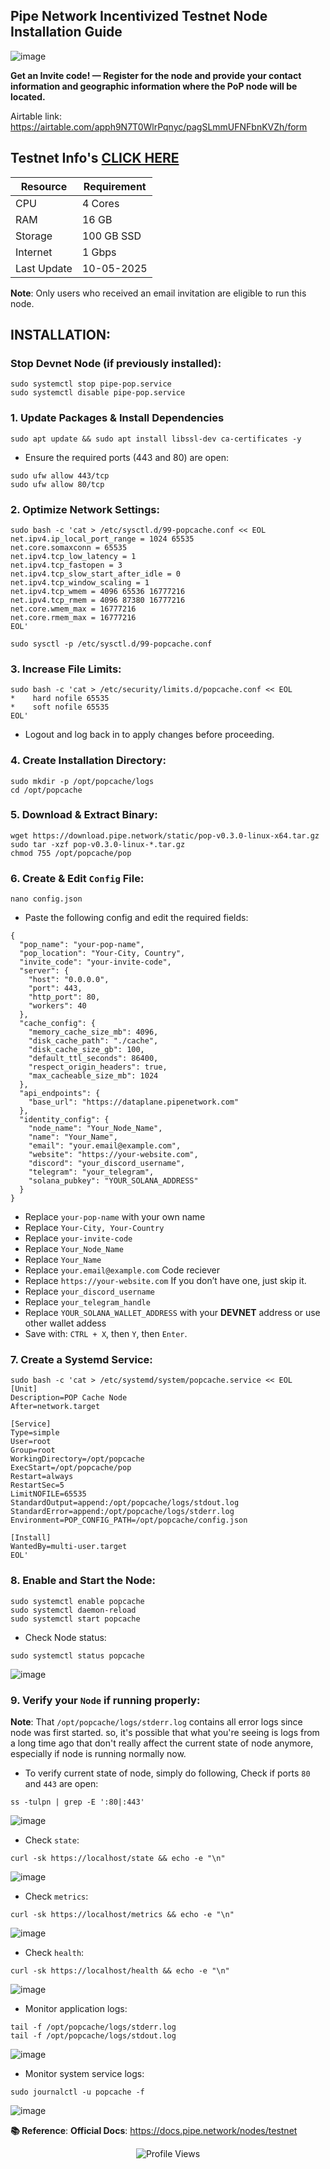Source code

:## Pipe Network Incentivized Testnet Node Installation Guide

![image](https://github.com/user-attachments/assets/202c15fb-8431-4351-8f86-a42577e05d06)

**Get an Invite code! — Register for the node and provide your contact information and geographic information where the PoP node will be located.**

Airtable link: https://airtable.com/apph9N7T0WlrPqnyc/pagSLmmUFNFbnKVZh/form

## Testnet Info's [CLICK HERE](https://pipe.network/blog/announcing-pipequest)

| **Resource**   | **Requirement**  |
|----------------|------------------|
| CPU            | 4 Cores          |
| RAM            | 16 GB            |
| Storage        | 100 GB SSD       |
| Internet       | 1 Gbps           |
| Last Update    | 10-05-2025       |


**Note**: Only users who received an email invitation are eligible to run this node.

## INSTALLATION:

### Stop Devnet Node (if previously installed):
```
sudo systemctl stop pipe-pop.service
sudo systemctl disable pipe-pop.service
```

### 1. Update Packages & Install Dependencies
```
sudo apt update && sudo apt install libssl-dev ca-certificates -y
```

- Ensure the required ports (443 and 80) are open:
```
sudo ufw allow 443/tcp
sudo ufw allow 80/tcp
```

### 2. Optimize Network Settings:
```
sudo bash -c 'cat > /etc/sysctl.d/99-popcache.conf << EOL
net.ipv4.ip_local_port_range = 1024 65535
net.core.somaxconn = 65535
net.ipv4.tcp_low_latency = 1
net.ipv4.tcp_fastopen = 3
net.ipv4.tcp_slow_start_after_idle = 0
net.ipv4.tcp_window_scaling = 1
net.ipv4.tcp_wmem = 4096 65536 16777216
net.ipv4.tcp_rmem = 4096 87380 16777216
net.core.wmem_max = 16777216
net.core.rmem_max = 16777216
EOL'

sudo sysctl -p /etc/sysctl.d/99-popcache.conf
```

### 3. Increase File Limits:
```
sudo bash -c 'cat > /etc/security/limits.d/popcache.conf << EOL
*    hard nofile 65535
*    soft nofile 65535
EOL'
```
- Logout and log back in to apply changes before proceeding.

### 4. Create Installation Directory:
```
sudo mkdir -p /opt/popcache/logs
cd /opt/popcache
```

### 5. Download & Extract Binary:
```
wget https://download.pipe.network/static/pop-v0.3.0-linux-x64.tar.gz
sudo tar -xzf pop-v0.3.0-linux-*.tar.gz
chmod 755 /opt/popcache/pop
```

### 6. Create & Edit `Config` File:
```
nano config.json
```
- Paste the following config and edit the required fields:
```
{
  "pop_name": "your-pop-name",
  "pop_location": "Your-City, Country",
  "invite_code": "your-invite-code",
  "server": {
    "host": "0.0.0.0",
    "port": 443,
    "http_port": 80,
    "workers": 40
  },
  "cache_config": {
    "memory_cache_size_mb": 4096,
    "disk_cache_path": "./cache",
    "disk_cache_size_gb": 100,
    "default_ttl_seconds": 86400,
    "respect_origin_headers": true,
    "max_cacheable_size_mb": 1024
  },
  "api_endpoints": {
    "base_url": "https://dataplane.pipenetwork.com"
  },
  "identity_config": {
    "node_name": "Your_Node_Name",
    "name": "Your_Name",
    "email": "your.email@example.com",
    "website": "https://your-website.com",
    "discord": "your_discord_username",
    "telegram": "your_telegram",
    "solana_pubkey": "YOUR_SOLANA_ADDRESS"
  }
}
```
- Replace `your-pop-name` with your own name
- Replace `Your-City, Your-Country`
- Replace `your-invite-code`
- Replace `Your_Node_Name`
- Replace `Your_Name`
- Replace `your.email@example.com` Code reciever
- Replace `https://your-website.com` If you don’t have one, just skip it.
- Replace `your_discord_username`
- Replace `your_telegram_handle`
- Replace `YOUR_SOLANA_WALLET_ADDRESS` with your **DEVNET** address or use other wallet addess
- Save with: `CTRL + X`, then `Y`, then `Enter`.

### 7. Create a Systemd Service:
```
sudo bash -c 'cat > /etc/systemd/system/popcache.service << EOL
[Unit]
Description=POP Cache Node
After=network.target

[Service]
Type=simple
User=root
Group=root
WorkingDirectory=/opt/popcache
ExecStart=/opt/popcache/pop
Restart=always
RestartSec=5
LimitNOFILE=65535
StandardOutput=append:/opt/popcache/logs/stdout.log
StandardError=append:/opt/popcache/logs/stderr.log
Environment=POP_CONFIG_PATH=/opt/popcache/config.json

[Install]
WantedBy=multi-user.target
EOL'
```

### 8. Enable and Start the Node:
```
sudo systemctl enable popcache
sudo systemctl daemon-reload
sudo systemctl start popcache
```

- Check Node status:
```
sudo systemctl status popcache
```
![image](https://github.com/user-attachments/assets/7eac5cb2-2652-4520-b0b6-72f9d4d02e25)

### 9. Verify your `Node` if running properly:

**Note**:
That `/opt/popcache/logs/stderr.log` contains all error logs since node was first started. so, it's possible that what you're seeing is logs from a long time ago that don't really affect the current state of node anymore, especially if node is running normally now.

- To verify current state of node, simply do following, Check if ports `80` and `443` are open:
```
ss -tulpn | grep -E ':80|:443'
```
![image](https://github.com/user-attachments/assets/fa0cfb73-48c1-47f4-bf6b-88ac95746b4d)

- Check `state`:
```
curl -sk https://localhost/state && echo -e "\n"
```

![image](https://github.com/user-attachments/assets/84454f8b-15b3-4007-9ed3-cac9c59ee931)

- Check `metrics`:
```
curl -sk https://localhost/metrics && echo -e "\n"
```

![image](https://github.com/user-attachments/assets/811dbced-b3a8-4bdf-8f7f-50c6bbce696c)

- Check `health`:
```
curl -sk https://localhost/health && echo -e "\n"
```

![image](https://github.com/user-attachments/assets/4dedd2ef-4ecb-4782-9f9b-703f3e2a6c0b)

- Monitor application logs:
```
tail -f /opt/popcache/logs/stderr.log
tail -f /opt/popcache/logs/stdout.log
```

![image](https://github.com/user-attachments/assets/48d83660-a100-41ac-bc04-2e4715370912)


- Monitor system service logs:
```
sudo journalctl -u popcache -f
```

![image](https://github.com/user-attachments/assets/ac630f73-c927-49af-9d71-2d588bdbb6c5)


**📚 Reference**:
**Official Docs**: https://docs.pipe.network/nodes/testnet

<p align="center">
  <img src="https://komarev.com/ghpvc/?username=SKaaalper&color=yellow" alt="Profile Views" />
</p>
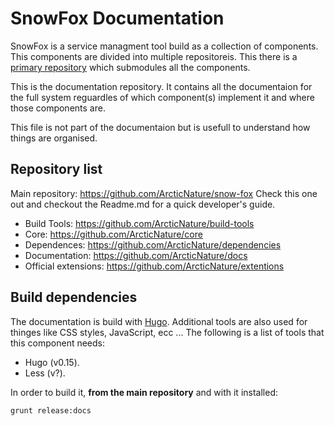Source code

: SnowFox Documentation
=====================
SnowFox is a service managment tool build as a collection of components.
This components are divided into multiple repositoreis.
This there is a [primary repository](https://github.com/ArcticNature/snow-fox)
which submodules all the components.

This is the documentation repository.
It contains all the documentaion for the full system reguardles of which
component(s) implement it and where those components are.

This file is not part of the documentaion but is usefull to understand
how things are organised.


Repository list
---------------
Main repository: https://github.com/ArcticNature/snow-fox
Check this one out and checkout the Readme.md for a quick developer's guide.

  * Build Tools: https://github.com/ArcticNature/build-tools
  * Core: https://github.com/ArcticNature/core
  * Dependences: https://github.com/ArcticNature/dependencies
  * Documentation: https://github.com/ArcticNature/docs
  * Official extensions: https://github.com/ArcticNature/extentions


Build dependencies
------------------
The documentation is build with [Hugo](http://gohugo.io/).
Additional tools are also used for thinges like CSS styles,
JavaScript, ecc ...
The following is a list of tools that this component needs:

  * Hugo (v0.15).
  * Less (v?).

In order to build it, **from the main repository** and with it installed:
```bash
grunt release:docs
```
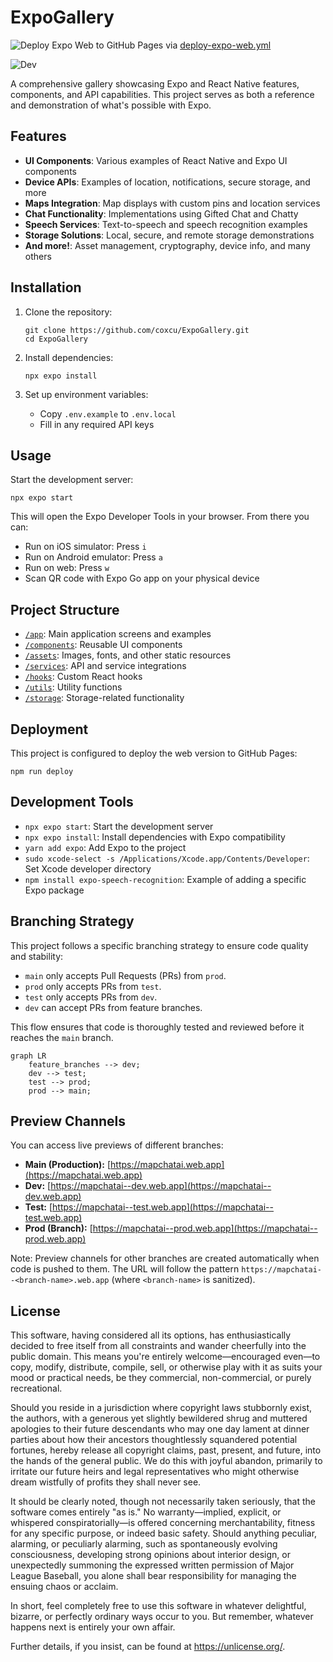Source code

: # ExpoGallery
![Deploy Expo Web to GitHub Pages](https://github.com/curtcox/ExpoGallery/actions/workflows/deploy-expo-web.yml/badge.svg) via
[deploy-expo-web.yml](https://github.com/curtcox/ExpoGallery/actions/workflows/deploy-expo-web.yml)

![Dev](https://github.com/curtcox/ExpoGallery/actions/workflows/run-tests.yml/badge.svg?branch=dev)

A comprehensive gallery showcasing Expo and React Native features, components, and API capabilities. This project serves as both a reference and demonstration of what's possible with Expo.

## Features

- **UI Components**: Various examples of React Native and Expo UI components
- **Device APIs**: Examples of location, notifications, secure storage, and more
- **Maps Integration**: Map displays with custom pins and location services
- **Chat Functionality**: Implementations using Gifted Chat and Chatty
- **Speech Services**: Text-to-speech and speech recognition examples
- **Storage Solutions**: Local, secure, and remote storage demonstrations
- **And more!**: Asset management, cryptography, device info, and many others

## Installation

1. Clone the repository:
   ```
   git clone https://github.com/coxcu/ExpoGallery.git
   cd ExpoGallery
   ```

2. Install dependencies:
   ```
   npx expo install
   ```

3. Set up environment variables:
   - Copy `.env.example` to `.env.local`
   - Fill in any required API keys

## Usage

Start the development server:
```
npx expo start
```

This will open the Expo Developer Tools in your browser. From there you can:
- Run on iOS simulator: Press `i`
- Run on Android emulator: Press `a`
- Run on web: Press `w`
- Scan QR code with Expo Go app on your physical device

## Project Structure

- [`/app`](/ExpoGallery/app): Main application screens and examples
- [`/components`](/ExpoGallery/components): Reusable UI components
- [`/assets`](/ExpoGallery/assets): Images, fonts, and other static resources
- [`/services`](/ExpoGallery/services): API and service integrations
- [`/hooks`](/ExpoGallery/hooks): Custom React hooks
- [`/utils`](/ExpoGallery/utils): Utility functions
- [`/storage`](/ExpoGallery/storage): Storage-related functionality

## Deployment

This project is configured to deploy the web version to GitHub Pages:
```
npm run deploy
```

## Development Tools

- `npx expo start`: Start the development server
- `npx expo install`: Install dependencies with Expo compatibility
- `yarn add expo`: Add Expo to the project
- `sudo xcode-select -s /Applications/Xcode.app/Contents/Developer`: Set Xcode developer directory
- `npm install expo-speech-recognition`: Example of adding a specific Expo package

## Branching Strategy

This project follows a specific branching strategy to ensure code quality and stability:

- `main` only accepts Pull Requests (PRs) from `prod`.
- `prod` only accepts PRs from `test`.
- `test` only accepts PRs from `dev`.
- `dev` can accept PRs from feature branches.

This flow ensures that code is thoroughly tested and reviewed before it reaches the `main` branch.

```mermaid
graph LR
    feature_branches --> dev;
    dev --> test;
    test --> prod;
    prod --> main;
```

## Preview Channels

You can access live previews of different branches:

- **Main (Production):** [https://mapchatai.web.app](https://mapchatai.web.app)
- **Dev:** [https://mapchatai--dev.web.app](https://mapchatai--dev.web.app)
- **Test:** [https://mapchatai--test.web.app](https://mapchatai--test.web.app)
- **Prod (Branch):** [https://mapchatai--prod.web.app](https://mapchatai--prod.web.app)

Note: Preview channels for other branches are created automatically when code is pushed to them. The URL will follow the pattern `https://mapchatai--<branch-name>.web.app` (where `<branch-name>` is sanitized).

## License

This software, having considered all its options, has enthusiastically decided to free itself from all constraints and wander cheerfully into the public domain.
This means you're entirely welcome—encouraged even—to copy, modify, distribute, compile, sell, or otherwise play with it as suits your mood or practical needs,
be they commercial, non-commercial, or purely recreational.

Should you reside in a jurisdiction where copyright laws stubbornly exist, the authors, with a generous yet slightly bewildered shrug and muttered apologies to their future descendants who may one day lament at dinner parties about how their ancestors thoughtlessly squandered potential fortunes, hereby release all copyright claims, past, present, and future, into the hands of the general public. We do this with joyful abandon, primarily to irritate our future heirs and legal representatives who might otherwise dream wistfully of profits they shall never see.

It should be clearly noted, though not necessarily taken seriously, that the software comes entirely "as is." No warranty—implied, explicit, or whispered conspiratorially—is offered concerning merchantability, fitness for any specific purpose, or indeed basic safety.
Should anything peculiar, alarming, or peculiarly alarming, such as spontaneously evolving consciousness, developing strong opinions about interior design, or unexpectedly summoning the expressed written permission of Major League Baseball, you alone shall bear responsibility for managing the ensuing chaos or acclaim.

In short, feel completely free to use this software in whatever delightful, bizarre, or perfectly ordinary ways occur to you. But remember, whatever happens next is entirely your own affair.

Further details, if you insist, can be found at https://unlicense.org/.
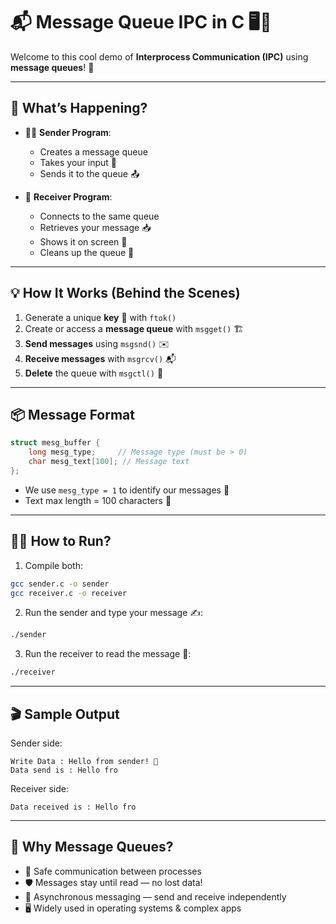 # 📬 Message Queue IPC in C 🖥️💌

Welcome to this cool demo of **Interprocess Communication (IPC)** using **message queues**! 🚀

---

## 🔑 What’s Happening?

* 🧑‍💻 **Sender Program**:

  * Creates a message queue
  * Takes your input 📝
  * Sends it to the queue 📤

* 🤖 **Receiver Program**:

  * Connects to the same queue
  * Retrieves your message 📥
  * Shows it on screen 👀
  * Cleans up the queue 🧹

---

## 💡 How It Works (Behind the Scenes)

1. Generate a unique **key** 🔑 with `ftok()`
2. Create or access a **message queue** with `msgget()` 🏗️
3. **Send messages** using `msgsnd()` ✉️
4. **Receive messages** with `msgrcv()` 📬
5. **Delete** the queue with `msgctl()` 🚮

---

## 📦 Message Format

```c
struct mesg_buffer {
    long mesg_type;     // Message type (must be > 0)
    char mesg_text[100]; // Message text
};
```

* We use `mesg_type = 1` to identify our messages 🎯
* Text max length = 100 characters 🧾

---

## 🏃‍♂️ How to Run?

1. Compile both:

```bash
gcc sender.c -o sender
gcc receiver.c -o receiver
```

2. Run the sender and type your message ✍️:

```bash
./sender
```

3. Run the receiver to read the message 🎉:

```bash
./receiver
```

---

## 🎬 Sample Output

Sender side:

```
Write Data : Hello from sender! 👋
Data send is : Hello fro
```

Receiver side:

```
Data received is : Hello fro
```

---

## 🎯 Why Message Queues?

* 💬 Safe communication between processes
* 🛡️ Messages stay until read — no lost data!
* 🔄 Asynchronous messaging — send and receive independently
* 🖥️ Widely used in operating systems & complex apps
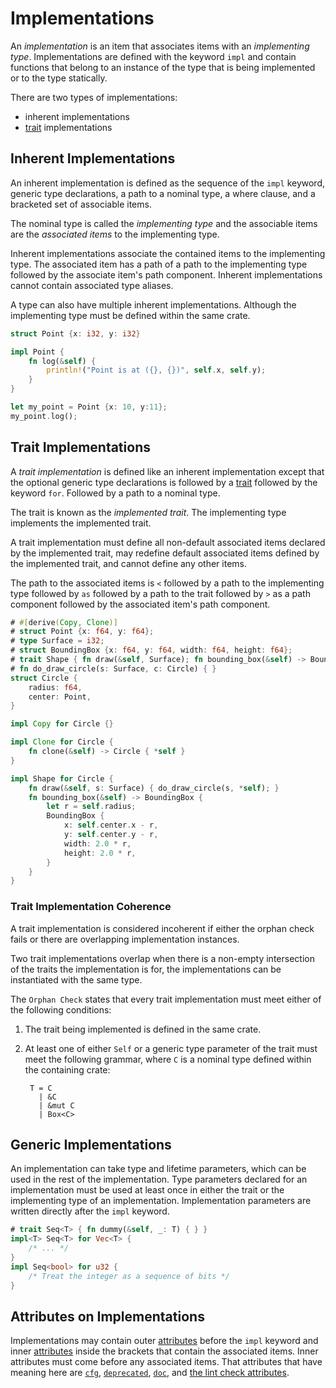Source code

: # Implementations

An _implementation_ is an item that associates items with an _implementing type_.
Implementations are defined with the keyword `impl` and contain functions
that belong to an instance of the type that is being implemented or to the
type statically.

There are two types of implementations:

- inherent implementations
- [trait] implementations

## Inherent Implementations

An inherent implementation is defined as the sequence of the `impl` keyword,
generic type declarations, a path to a nominal type, a where clause, and a
bracketed set of associable items.

The nominal type is called the _implementing type_ and the associable items are
the _associated items_ to the implementing type.

Inherent implementations associate the contained items to the implementing type.
The associated item has a path of a path to the implementing type followed by
the associate item's path component. Inherent implementations cannot contain
associated type aliases.

A type can also have multiple inherent implementations. Although the
implementing type must be defined within the same crate.

```rust
struct Point {x: i32, y: i32}

impl Point {
    fn log(&self) {
        println!("Point is at ({}, {})", self.x, self.y);
    }
}

let my_point = Point {x: 10, y:11};
my_point.log();
```

## Trait Implementations

A _trait implementation_ is defined like an inherent implementation except that
the optional generic type declarations is followed by a [trait] followed
by the keyword `for`. Followed by a path to a nominal type.
<!-- To understand this, you have to back-reference to the previous section. :( -->

The trait is known as the _implemented trait_. The implementing type
implements the implemented trait.

A trait implementation must define all non-default associated items declared
by the implemented trait, may redefine default associated items defined by the
implemented trait, and cannot define any other items.

The path to the associated items is `<` followed by a path to the implementing
type followed by `as` followed by a path to the trait followed by `>` as a path
component followed by the associated item's path component.

```rust
# #[derive(Copy, Clone)]
# struct Point {x: f64, y: f64};
# type Surface = i32;
# struct BoundingBox {x: f64, y: f64, width: f64, height: f64};
# trait Shape { fn draw(&self, Surface); fn bounding_box(&self) -> BoundingBox; }
# fn do_draw_circle(s: Surface, c: Circle) { }
struct Circle {
    radius: f64,
    center: Point,
}

impl Copy for Circle {}

impl Clone for Circle {
    fn clone(&self) -> Circle { *self }
}

impl Shape for Circle {
    fn draw(&self, s: Surface) { do_draw_circle(s, *self); }
    fn bounding_box(&self) -> BoundingBox {
        let r = self.radius;
        BoundingBox {
            x: self.center.x - r,
            y: self.center.y - r,
            width: 2.0 * r,
            height: 2.0 * r,
        }
    }
}
```

### Trait Implementation Coherence

A trait implementation is considered incoherent if either the orphan check fails
or there are overlapping implementation instances.

Two trait implementations overlap when there is a non-empty intersection of the
traits the implementation is for, the implementations can be instantiated with
the same type. <!-- This is probably wrong? Source: No two implementations can
be instantiable with the same set of types for the input type parameters. -->

The `Orphan Check` states that every trait implementation must meet either of
the following conditions:

1.  The trait being implemented is defined in the same crate.

2.  At least one of either `Self` or a generic type parameter of the trait must
    meet the following grammar, where `C` is a nominal type defined
    within the containing crate:

    ```ignore
     T = C
       | &C
       | &mut C
       | Box<C>
    ```

## Generic Implementations

An implementation can take type and lifetime parameters, which can be used in
the rest of the implementation. Type parameters declared for an implementation
must be used at least once in either the trait or the implementing type of an
implementation. Implementation parameters are written directly after the `impl`
keyword.

```rust
# trait Seq<T> { fn dummy(&self, _: T) { } }
impl<T> Seq<T> for Vec<T> {
    /* ... */
}
impl Seq<bool> for u32 {
    /* Treat the integer as a sequence of bits */
}
```

## Attributes on Implementations

Implementations may contain outer [attributes] before the `impl` keyword and
inner [attributes] inside the brackets that contain the associated items. Inner
attributes must come before any associated items. That attributes that have
meaning here are [`cfg`], [`deprecated`], [`doc`], and [the lint check
attributes].

[trait]: items/traits.html
[attributes]: attributes.html
[`cfg`]: attributes.html#conditional-compilation
[`deprecated`]: attributes.html#deprecation
[`doc`]: attributes.html#documentation
[the lint check attributes]: attributes.html#lint-check-attributes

***

● Task description: Repeat, character for character, the lines of the material above from the line with "implementing type must" through the line with "by the keyword".

● Solution for this problem:
implementing type must be defined within the same crate.

```rust
struct Point {x: i32, y: i32}

impl Point {
    fn log(&self) {
        println!("Point is at ({}, {})", self.x, self.y);
    }
}

let my_point = Point {x: 10, y:11};
my_point.log();
```

## Trait Implementations

A _trait implementation_ is defined like an inherent implementation except that
the optional generic type declarations is followed by a [trait] followed
by the keyword `for`. Followed by a path to a nominal type.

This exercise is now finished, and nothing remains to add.